Tipping: Tipping in Mozambique is not customary; although in tourist areas a tip of 10% is expected. 

Safety: Many unexploded landmines lie scattered about the country, and visitors are advised that it is extremely risky to wander off well-travelled paths and roads; local information should be sought before going off-road outside provincial capitals. Violent crime is on the increase, including car hijackings and armed robbery. In the cities, particularly Maputo, muggings, bag snatching and pick-pocketing is common, and visitors are advised to be alert in public places, to keep valuables out of sight, and to avoid walking anywhere at night. Identity documents should be carried at all times. All visitors, especially women, should not walk alone on any beach in Mozambique, as there have been several severe attacks (and rapes) on tourists. Overland travels after dark is not recommended, and travellers should be especially alert when driving near the Mozambique-South African border. Police checkpoints are common and foreigners are at risk of frequent harassment. Many roads can become impassable in the rainy season (November to April); in January 2007 above average rainfall led to severe flooding in many parts of the country.

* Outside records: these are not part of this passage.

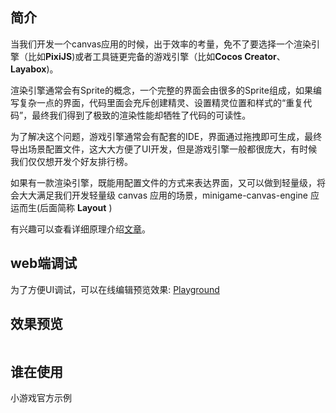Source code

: ## 简介


当我们开发一个canvas应用的时候，出于效率的考量，免不了要选择一个渲染引擎（比如**PixiJS**)或者工具链更完备的游戏引擎（比如**Cocos Creator**、**Layabox**)。

渲染引擎通常会有Sprite的概念，一个完整的界面会由很多的Sprite组成，如果编写复杂一点的界面，代码里面会充斥创建精灵、设置精灵位置和样式的“重复代码”，最终我们得到了极致的渲染性能却牺牲了代码的可读性。

为了解决这个问题，游戏引擎通常会有配套的IDE，界面通过拖拽即可生成，最终导出场景配置文件，这大大方便了UI开发，但是游戏引擎一般都很庞大，有时候我们仅仅想开发个好友排行榜。

如果有一款渲染引擎，既能用配置文件的方式来表达界面，又可以做到轻量级，将会大大满足我们开发轻量级 canvas 应用的场景，minigame-canvas-engine 应运而生(后面简称 **Layout** )

有兴趣可以查看详细原理介绍[文章](https://segmentfault.com/a/1190000021297495?_ea=27021986)。

## web端调试
为了方便UI调试，可以在线编辑预览效果: [Playground](https://wechat-miniprogram.github.io/minigame-canvas-engine/playground.html)

## 效果预览
<img :src="$withBase('/imgs/screenshot.gif')" width=300>

## 谁在使用
小游戏官方示例

<img :src="$withBase('/imgs/demo.png')" width=200>
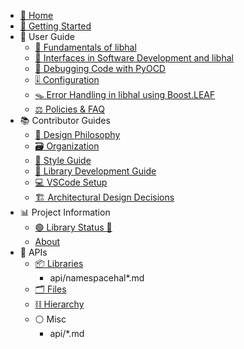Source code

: - [🏡 Home](index.md)
- [🚀 Getting Started](getting_started.md)
- 📖 User Guide
  - [🧱 Fundamentals of libhal](user_guide/fundamentals.md)
  - [🔗 Interfaces in Software Development and libhal](user_guide/interfaces.md)
  - [🎯 Debugging Code with PyOCD](user_guide/debugging.md)
  - [🎚️ Configuration](user_guide/configuration.md)
  - [🪤 Error Handling in libhal using Boost.LEAF](user_guide/error_handling.md)
  - [⚖️ Policies & FAQ](user_guide/policy.md)
- 📚 Contributor Guides
  - [📜 Design Philosophy](contributor_guide/philosophy.md)
  - [🗃️ Organization](contributor_guide/organization.md)
  - [🎨 Style Guide](contributor_guide/style.md)
  - [🔹 Library Development Guide](contributor_guide/library_guides.md)
  - [💻 VSCode Setup](contributor_guide/vscode_setup.md)
  - [🏗️ Architectural Design Decisions](contributor_guide/architecture.md)
- 📊 Project Information
  - [🟢 Library Status 🔴](project_information/status.md)
  - [About](project_information/about.md)
- 🧩 APIs
  - [📦 Libraries](api/namespaces.md)
    - api/namespacehal*.md
  - [🗂️ Files](api/files.md)
  - [⛓️ Hierarchy](api/hierarchy.md)
  - ⚪️ Misc
    - api/*.md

There is also a risk of cyclones during the rainy season. 

Customs: law prohibits Taking photographs of public buildings. Identity documents should be carried at all times. 

Business: Mozambique has largely been cut off from foreign investment and has only in recent years started opening up to the worldwide business community. Conducting business in Mozambique can be difficult as many people only speak Portuguese, or their own ethnic language. Translators are hard to come by, and most are found in Maputo. Generally business in Mozambique follows the Portuguese model in terms of business etiquette - punctuality is important, dress is usually conservative (though lightweight materials are recommended). Women, in particular, should dress conservatively and modest behaviour is encouraged. Meetings usually start and end with a handshake, and business cards are exchanged. Business hours are usually 7.30am or 8am to 12.30pm and 2pm to 5.30pm Monday to Friday. 

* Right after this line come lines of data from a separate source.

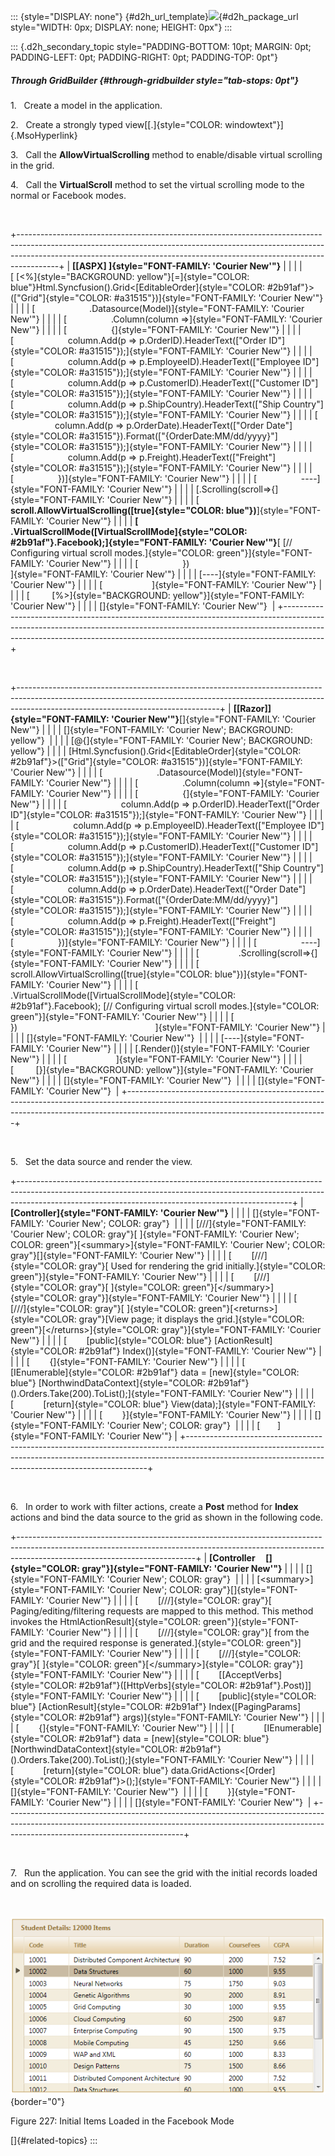 ::: {style="DISPLAY: none"}
[](ms-xhelp:///?Id=d2h_url_template){#d2h_url_template}![](!package_url!){#d2h_package_url style="WIDTH: 0px; DISPLAY: none; HEIGHT: 0px"}
:::

::: {.d2h_secondary_topic style="PADDING-BOTTOM: 10pt; MARGIN: 0pt; PADDING-LEFT: 0pt; PADDING-RIGHT: 0pt; PADDING-TOP: 0pt"}
##### Through GridBuilder {#through-gridbuilder style="tab-stops: 0pt"}

1.   Create a model in the application.

2.   Create a strongly typed view[[.]{style="COLOR: windowtext"}]{.MsoHyperlink}

3.   Call the **AllowVirtualScrolling** method to enable/disable virtual scrolling in the grid.

4.   Call the **VirtualScroll** method to set the virtual scrolling mode to the normal or Facebook modes.

 

+----------------------------------------------------------------------------------------------------------------------------------------------------------------------------------------------------------------------------------------------------+
| **[\[ASPX\] ]{style="FONT-FAMILY: 'Courier New'"}**                                                                                                                                                                                                |
|                                                                                                                                                                                                                                                    |
| [ [\<%]{style="BACKGROUND: yellow"}[=]{style="COLOR: blue"}Html.Syncfusion().Grid\<[EditableOrder]{style="COLOR: #2b91af"}\>([\"Grid\"]{style="COLOR: #a31515"})]{style="FONT-FAMILY: 'Courier New'"}                                              |
|                                                                                                                                                                                                                                                    |
| [                      .Datasource(Model)]{style="FONT-FAMILY: 'Courier New'"}                                                                                                                                                                     |
|                                                                                                                                                                                                                                                    |
| [                  .Column(column =\>]{style="FONT-FAMILY: 'Courier New'"}                                                                                                                                                                         |
|                                                                                                                                                                                                                                                    |
| [                  {]{style="FONT-FAMILY: 'Courier New'"}                                                                                                                                                                                          |
|                                                                                                                                                                                                                                                    |
| [                      column.Add(p =\> p.OrderID).HeaderText([\"Order ID\"]{style="COLOR: #a31515"});]{style="FONT-FAMILY: 'Courier New'"}                                                                                                        |
|                                                                                                                                                                                                                                                    |
| [                      column.Add(p =\> p.EmployeeID).HeaderText([\"Employee ID\"]{style="COLOR: #a31515"});]{style="FONT-FAMILY: 'Courier New'"}                                                                                                  |
|                                                                                                                                                                                                                                                    |
| [                      column.Add(p =\> p.CustomerID).HeaderText([\"Customer ID\"]{style="COLOR: #a31515"});]{style="FONT-FAMILY: 'Courier New'"}                                                                                                  |
|                                                                                                                                                                                                                                                    |
| [                      column.Add(p =\> p.ShipCountry).HeaderText([\"Ship Country\"]{style="COLOR: #a31515"});]{style="FONT-FAMILY: 'Courier New'"}                                                                                                |
|                                                                                                                                                                                                                                                    |
| [                      column.Add(p =\> p.OrderDate).HeaderText([\"Order Date\"]{style="COLOR: #a31515"}).Format([\"{OrderDate:MM/dd/yyyy}\"]{style="COLOR: #a31515"});]{style="FONT-FAMILY: 'Courier New'"}                                       |
|                                                                                                                                                                                                                                                    |
| [                      column.Add(p =\> p.Freight).HeaderText([\"Freight\"]{style="COLOR: #a31515"});]{style="FONT-FAMILY: 'Courier New'"}                                                                                                         |
|                                                                                                                                                                                                                                                    |
| [                  })]{style="FONT-FAMILY: 'Courier New'"}                                                                                                                                                                                         |
|                                                                                                                                                                                                                                                    |
| [                  \-\-\--]{style="FONT-FAMILY: 'Courier New'"}                                                                                                                                                                                    |
|                                                                                                                                                                                                                                                    |
| [.Scrolling(scroll=\>{]{style="FONT-FAMILY: 'Courier New'"}                                                                                                                                                                                        |
|                                                                                                                                                                                                                                                    |
| [                      **scroll.AllowVirtualScrolling([true]{style="COLOR: blue"})**]{style="FONT-FAMILY: 'Courier New'"}                                                                                                                          |
|                                                                                                                                                                                                                                                    |
| **[                            .VirtualScrollMode([VirtualScrollMode]{style="COLOR: #2b91af"}.Facebook);]{style="FONT-FAMILY: 'Courier New'"}**[ [// Configuring virtual scroll modes.]{style="COLOR: green"}]{style="FONT-FAMILY: 'Courier New'"} |
|                                                                                                                                                                                                                                                    |
| [                  })                                                        ]{style="FONT-FAMILY: 'Courier New'"}                                                                                                                                 |
|                                                                                                                                                                                                                                                    |
| [\-\-\--]{style="FONT-FAMILY: 'Courier New'"}                                                                                                                                                                                                      |
|                                                                                                                                                                                                                                                    |
| [                    ]{style="FONT-FAMILY: 'Courier New'"}                                                                                                                                                                                         |
|                                                                                                                                                                                                                                                    |
| [         [%\>]{style="BACKGROUND: yellow"}]{style="FONT-FAMILY: 'Courier New'"}                                                                                                                                                                   |
|                                                                                                                                                                                                                                                    |
| []{style="FONT-FAMILY: 'Courier New'"}                                                                                                                                                                                                             |
+----------------------------------------------------------------------------------------------------------------------------------------------------------------------------------------------------------------------------------------------------+

 

+--------------------------------------------------------------------------------------------------------------------------------------------------------------------------------------------------------------+
| **[\[Razor\]]{style="FONT-FAMILY: 'Courier New'"}**[]{style="FONT-FAMILY: 'Courier New'"}                                                                                                                    |
|                                                                                                                                                                                                              |
| []{style="FONT-FAMILY: 'Courier New'; BACKGROUND: yellow"}                                                                                                                                                   |
|                                                                                                                                                                                                              |
| [\@{]{style="FONT-FAMILY: 'Courier New'; BACKGROUND: yellow"}                                                                                                                                                |
|                                                                                                                                                                                                              |
| [Html.Syncfusion().Grid\<[EditableOrder]{style="COLOR: #2b91af"}\>([\"Grid\"]{style="COLOR: #a31515"})]{style="FONT-FAMILY: 'Courier New'"}                                                                  |
|                                                                                                                                                                                                              |
| [                      .Datasource(Model)]{style="FONT-FAMILY: 'Courier New'"}                                                                                                                               |
|                                                                                                                                                                                                              |
| [                  .Column(column =\>]{style="FONT-FAMILY: 'Courier New'"}                                                                                                                                   |
|                                                                                                                                                                                                              |
| [                  {]{style="FONT-FAMILY: 'Courier New'"}                                                                                                                                                    |
|                                                                                                                                                                                                              |
| [                      column.Add(p =\> p.OrderID).HeaderText([\"Order ID\"]{style="COLOR: #a31515"});]{style="FONT-FAMILY: 'Courier New'"}                                                                  |
|                                                                                                                                                                                                              |
| [                      column.Add(p =\> p.EmployeeID).HeaderText([\"Employee ID\"]{style="COLOR: #a31515"});]{style="FONT-FAMILY: 'Courier New'"}                                                            |
|                                                                                                                                                                                                              |
| [                      column.Add(p =\> p.CustomerID).HeaderText([\"Customer ID\"]{style="COLOR: #a31515"});]{style="FONT-FAMILY: 'Courier New'"}                                                            |
|                                                                                                                                                                                                              |
| [                      column.Add(p =\> p.ShipCountry).HeaderText([\"Ship Country\"]{style="COLOR: #a31515"});]{style="FONT-FAMILY: 'Courier New'"}                                                          |
|                                                                                                                                                                                                              |
| [                      column.Add(p =\> p.OrderDate).HeaderText([\"Order Date\"]{style="COLOR: #a31515"}).Format([\"{OrderDate:MM/dd/yyyy}\"]{style="COLOR: #a31515"});]{style="FONT-FAMILY: 'Courier New'"} |
|                                                                                                                                                                                                              |
| [                      column.Add(p =\> p.Freight).HeaderText([\"Freight\"]{style="COLOR: #a31515"});]{style="FONT-FAMILY: 'Courier New'"}                                                                   |
|                                                                                                                                                                                                              |
| [                  })]{style="FONT-FAMILY: 'Courier New'"}                                                                                                                                                   |
|                                                                                                                                                                                                              |
| [                  \-\-\--]{style="FONT-FAMILY: 'Courier New'"}                                                                                                                                              |
|                                                                                                                                                                                                              |
| [                .Scrolling(scroll=\>{]{style="FONT-FAMILY: 'Courier New'"}                                                                                                                                  |
|                                                                                                                                                                                                              |
| [                      scroll.AllowVirtualScrolling([true]{style="COLOR: blue"})]{style="FONT-FAMILY: 'Courier New'"}                                                                                        |
|                                                                                                                                                                                                              |
| [                            .VirtualScrollMode([VirtualScrollMode]{style="COLOR: #2b91af"}.Facebook); [// Configuring virtual scroll modes.]{style="COLOR: green"}]{style="FONT-FAMILY: 'Courier New'"}     |
|                                                                                                                                                                                                              |
| [                  })                                                        ]{style="FONT-FAMILY: 'Courier New'"}                                                                                           |
|                                                                                                                                                                                                              |
| []{style="FONT-FAMILY: 'Courier New'"}                                                                                                                                                                       |
|                                                                                                                                                                                                              |
| [\-\-\--]{style="FONT-FAMILY: 'Courier New'"}                                                                                                                                                                |
|                                                                                                                                                                                                              |
| [.Render()]{style="FONT-FAMILY: 'Courier New'"}                                                                                                                                                              |
|                                                                                                                                                                                                              |
| [                    ]{style="FONT-FAMILY: 'Courier New'"}                                                                                                                                                   |
|                                                                                                                                                                                                              |
| [         [}]{style="BACKGROUND: yellow"}]{style="FONT-FAMILY: 'Courier New'"}                                                                                                                               |
|                                                                                                                                                                                                              |
| []{style="FONT-FAMILY: 'Courier New'"}                                                                                                                                                                       |
|                                                                                                                                                                                                              |
| []{style="FONT-FAMILY: 'Courier New'"}                                                                                                                                                                       |
+--------------------------------------------------------------------------------------------------------------------------------------------------------------------------------------------------------------+

 

5.   Set the data source and render the view.

+--------------------------------------------------------------------------------------------------------------------------------------------------------------------------------------------------------------------------------+
| **[Controller]{style="FONT-FAMILY: 'Courier New'"}**                                                                                                                                                                           |
|                                                                                                                                                                                                                                |
| []{style="FONT-FAMILY: 'Courier New'; COLOR: gray"}                                                                                                                                                                            |
|                                                                                                                                                                                                                                |
| [///]{style="FONT-FAMILY: 'Courier New'; COLOR: gray"}[ ]{style="FONT-FAMILY: 'Courier New'; COLOR: green"}[\<summary\>]{style="FONT-FAMILY: 'Courier New'; COLOR: gray"}[]{style="FONT-FAMILY: 'Courier New'"}                |
|                                                                                                                                                                                                                                |
| [        [///]{style="COLOR: gray"}[ Used for rendering the grid initially.]{style="COLOR: green"}]{style="FONT-FAMILY: 'Courier New'"}                                                                                        |
|                                                                                                                                                                                                                                |
| [        [///]{style="COLOR: gray"}[ ]{style="COLOR: green"}[\</summary\>]{style="COLOR: gray"}]{style="FONT-FAMILY: 'Courier New'"}                                                                                           |
|                                                                                                                                                                                                                                |
| [        [///]{style="COLOR: gray"}[ ]{style="COLOR: green"}[\<returns\>]{style="COLOR: gray"}[View page; it displays the grid.]{style="COLOR: green"}[\</returns\>]{style="COLOR: gray"}]{style="FONT-FAMILY: 'Courier New'"} |
|                                                                                                                                                                                                                                |
| [        [public]{style="COLOR: blue"} [ActionResult]{style="COLOR: #2b91af"} Index()]{style="FONT-FAMILY: 'Courier New'"}                                                                                                     |
|                                                                                                                                                                                                                                |
| [        {]{style="FONT-FAMILY: 'Courier New'"}                                                                                                                                                                                |
|                                                                                                                                                                                                                                |
| [            [IEnumerable]{style="COLOR: #2b91af"} data = [new]{style="COLOR: blue"} [NorthwindDataContext]{style="COLOR: #2b91af"}().Orders.Take(200).ToList();]{style="FONT-FAMILY: 'Courier New'"}                          |
|                                                                                                                                                                                                                                |
| [            [return]{style="COLOR: blue"} View(data);]{style="FONT-FAMILY: 'Courier New'"}                                                                                                                                    |
|                                                                                                                                                                                                                                |
| [        }]{style="FONT-FAMILY: 'Courier New'"}                                                                                                                                                                                |
|                                                                                                                                                                                                                                |
| []{style="FONT-FAMILY: 'Courier New'; COLOR: gray"}                                                                                                                                                                            |
|                                                                                                                                                                                                                                |
| [       ]{style="FONT-FAMILY: 'Courier New'"}                                                                                                                                                                                  |
+--------------------------------------------------------------------------------------------------------------------------------------------------------------------------------------------------------------------------------+

 

6.   In order to work with filter actions, create a **Post** method for **Index** actions and bind the data source to the grid as shown in the following code.

+--------------------------------------------------------------------------------------------------------------------------------------------------------------------------------------------------------+
| **[Controller     []{style="COLOR: gray"}]{style="FONT-FAMILY: 'Courier New'"}**                                                                                                                       |
|                                                                                                                                                                                                        |
| []{style="FONT-FAMILY: 'Courier New'; COLOR: gray"}                                                                                                                                                    |
|                                                                                                                                                                                                        |
| [\<summary\>]{style="FONT-FAMILY: 'Courier New'; COLOR: gray"}[]{style="FONT-FAMILY: 'Courier New'"}                                                                                                   |
|                                                                                                                                                                                                        |
| [        [///]{style="COLOR: gray"}[ Paging/editing/filtering requests are mapped to this method. This method invokes the HtmlActionResult]{style="COLOR: green"}]{style="FONT-FAMILY: 'Courier New'"} |
|                                                                                                                                                                                                        |
| [        [///]{style="COLOR: gray"}[ from the grid and the required response is generated.]{style="COLOR: green"}]{style="FONT-FAMILY: 'Courier New'"}                                                 |
|                                                                                                                                                                                                        |
| [        [///]{style="COLOR: gray"}[ ]{style="COLOR: green"}[\</summary\>]{style="COLOR: gray"}]{style="FONT-FAMILY: 'Courier New'"}                                                                   |
|                                                                                                                                                                                                        |
| [        \[[AcceptVerbs]{style="COLOR: #2b91af"}([HttpVerbs]{style="COLOR: #2b91af"}.Post)\]]{style="FONT-FAMILY: 'Courier New'"}                                                                      |
|                                                                                                                                                                                                        |
| [        [public]{style="COLOR: blue"} [ActionResult]{style="COLOR: #2b91af"} Index([PagingParams]{style="COLOR: #2b91af"} args)]{style="FONT-FAMILY: 'Courier New'"}                                  |
|                                                                                                                                                                                                        |
| [        {]{style="FONT-FAMILY: 'Courier New'"}                                                                                                                                                        |
|                                                                                                                                                                                                        |
| [            [IEnumerable]{style="COLOR: #2b91af"} data = [new]{style="COLOR: blue"} [NorthwindDataContext]{style="COLOR: #2b91af"}().Orders.Take(200).ToList();]{style="FONT-FAMILY: 'Courier New'"}  |
|                                                                                                                                                                                                        |
| [            [return]{style="COLOR: blue"} data.GridActions\<[Order]{style="COLOR: #2b91af"}\>();]{style="FONT-FAMILY: 'Courier New'"}                                                                 |
|                                                                                                                                                                                                        |
| []{style="FONT-FAMILY: 'Courier New'"}                                                                                                                                                                 |
|                                                                                                                                                                                                        |
| [        }]{style="FONT-FAMILY: 'Courier New'"}                                                                                                                                                        |
|                                                                                                                                                                                                        |
| []{style="FONT-FAMILY: 'Courier New'"}                                                                                                                                                                 |
+--------------------------------------------------------------------------------------------------------------------------------------------------------------------------------------------------------+

 

7.   Run the application. You can see the grid with the initial records loaded and on scrolling the required data is loaded.

 

![Description: Description: C:\\Users\\rubyp\\Documents\\UG\\MVC UGs\\Grid\\Virtual scrolling codes\\FacebookMode1.png](ImagesExt/image58_204.png){border="0"}

Figure 227: Initial Items Loaded in the Facebook Mode

[]{#related-topics}
:::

Communications: The international dialling code for Mozambique is +258. The outgoing code is 00 followed by the relevant country code (e.g. 0027 for South Africa). City/area codes are also in use, e.g. (0) 1 for Maputo, (0) 22 Xai Xai. Outgoing international calls, other than for South Africa, must go through the operator. Two mobile phone GSM 900/1800 networks provide limited coverage in and around Maputo, Beira, some coastal locations and a few other isolated towns. Internet cafes are available in Maputo. 

Duty free: Travellers to Mozambique may enter the country with the following items and not incur customs duty: 200 cigarettes or 250g tobacco, perfume for personal use, and 750ml of spirits. Drugs are strictly prohibited and a permit is required for firearms and ammunition.